Setelah puas mensyukuri nikamat keindahan alam dengan menikmati secara bijaksana, kami memutuskan untuk kembali ke perkampungan lalu melanjutkan tugas kami. Setelah tiba diperkampungan ternyata Pak Chalis yang mengantarkan kami menyuguhkan gelas-gelas kopi hitam Flores untuk kami berempat. Kami menunda untuk beranjak dan menikmati kopi Flores, di saat itupula warga mulai berdatangan menyalami kami dan ikut bergabung dihalaman rumah Pak Chalis tepat di bawah pohon rindang. Suasana semakin hangat ketika obrolan diantara warga dan kami mulai terbuka diselingi canda-tawa bahagia dan polos mereka. Mereka menceritakan keadaan masyarakat, sarana dan prasarana, pendidikan hingga kunjungan rutin Mahasiswa-mahasiswa salah satu universitas negeri di Jogjakarta yang melakukan program KKN di desa Cunca Wulang.

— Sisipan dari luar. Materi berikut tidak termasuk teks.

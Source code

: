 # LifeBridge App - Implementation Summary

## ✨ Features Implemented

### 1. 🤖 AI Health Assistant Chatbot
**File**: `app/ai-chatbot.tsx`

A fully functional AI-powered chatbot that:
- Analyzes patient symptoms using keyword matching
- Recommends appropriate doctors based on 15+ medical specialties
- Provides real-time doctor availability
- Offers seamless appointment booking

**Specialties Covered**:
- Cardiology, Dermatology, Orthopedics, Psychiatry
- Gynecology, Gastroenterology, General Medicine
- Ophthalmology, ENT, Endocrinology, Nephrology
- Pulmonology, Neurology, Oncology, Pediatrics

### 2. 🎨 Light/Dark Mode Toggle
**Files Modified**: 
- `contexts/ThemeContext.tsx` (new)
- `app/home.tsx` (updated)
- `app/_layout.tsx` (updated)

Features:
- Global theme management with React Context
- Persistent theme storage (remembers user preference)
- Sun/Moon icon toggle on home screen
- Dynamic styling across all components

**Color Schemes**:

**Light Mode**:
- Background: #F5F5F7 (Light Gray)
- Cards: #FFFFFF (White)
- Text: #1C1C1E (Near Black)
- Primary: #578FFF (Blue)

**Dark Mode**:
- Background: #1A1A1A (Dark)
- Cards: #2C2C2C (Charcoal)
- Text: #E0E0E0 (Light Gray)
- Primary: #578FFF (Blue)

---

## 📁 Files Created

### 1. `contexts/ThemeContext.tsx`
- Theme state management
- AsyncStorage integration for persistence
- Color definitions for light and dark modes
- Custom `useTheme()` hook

"Kami disini senang kalau banayak tamu datang mandi-mandi ke cunca (air terjung dalam bahasa lokal), bisa tambah-tambah penghasilan masyarakat yang antar-antar tamu disini. Biar tidak lancar bahasa Inggris yang penting bisa komunikasi sedikit-sedikit asal tamu senang, dan banyak yang datang. Kalau adik-adik bisa bahasa Inggris boleh datang lagi nanti, ajar anak-anak disini bahasa asing biar bisa bicara dengan turis-turis" kata Ayah dari Pak Chalis. Yah, sebuah basa-basi tawaran dari mereka yang menginginkan perubahan di desa mereka. Apa lagi ketika kawan-kawan memberitahu jika saya pernah menjadi guide untuk turis Prancis. Mereka sempat menawarkan untuk tinggal dirumah warga, dan bisa memberikan les gratis kepada pemuda-pemuda desa. Andai saja saya sistem perkuliahan memungkinkan saya jadi sarjana tepat waktu mungkin tanpa pikir panjang saya akan terima tawaran tersebut, sayang sekali terbentur masalah usia :) . Ada skala prioritas yang harus saya utamakan.
"Beginilah desa kami, jauh dari mana-mana, jalan rusak seperti mau pergi kebun saja. Batu-batu besar, batang pohon kelapa, kadang-kadang jadi sungai jalan raya ke desa ini padahal ini ibu kota kecamatan dik". Apalagi kalau bilang listrik, kami belum dapat fasilitas listrik yang layak, kami pakai lampu dari solar pannel saja sudah cukup untuk kami. Adik-adik bisa bayangkan sekarang saja seperti ini, bagaimana zaman saya muda dulu, atau zaman orang tua dulu, sudah 68 tahun Indonesia merdeka, tapi hanya dikota-kota saja yang merdeka, kami disini belum merdeka. Mungkin teriakan "Merdeka" hanya ketika perjuangan lawang penjajah dulu saja". Jelas Bapak Tua itu.
Statement Bapak tersebut kembali menyentuh hati nurani, kami yang datang atas misi program pemerintah pusat untuk daerah-daerah terpencil bisa merasakan apa yang mereka rasa. Tak semua program pemerintah dieksekusi secara kotor, mudah-mudahan saja masih ada orang yang berhati nurani (bukan parpol) yang melaksanakan program pemerataan pembangunan, tak seperti program yang mubazir seperti yang kami temukan dilapangan. Sudah mubazir banyak, membodohi orang-orang didaerah pula. Na'uzubillah min zalik.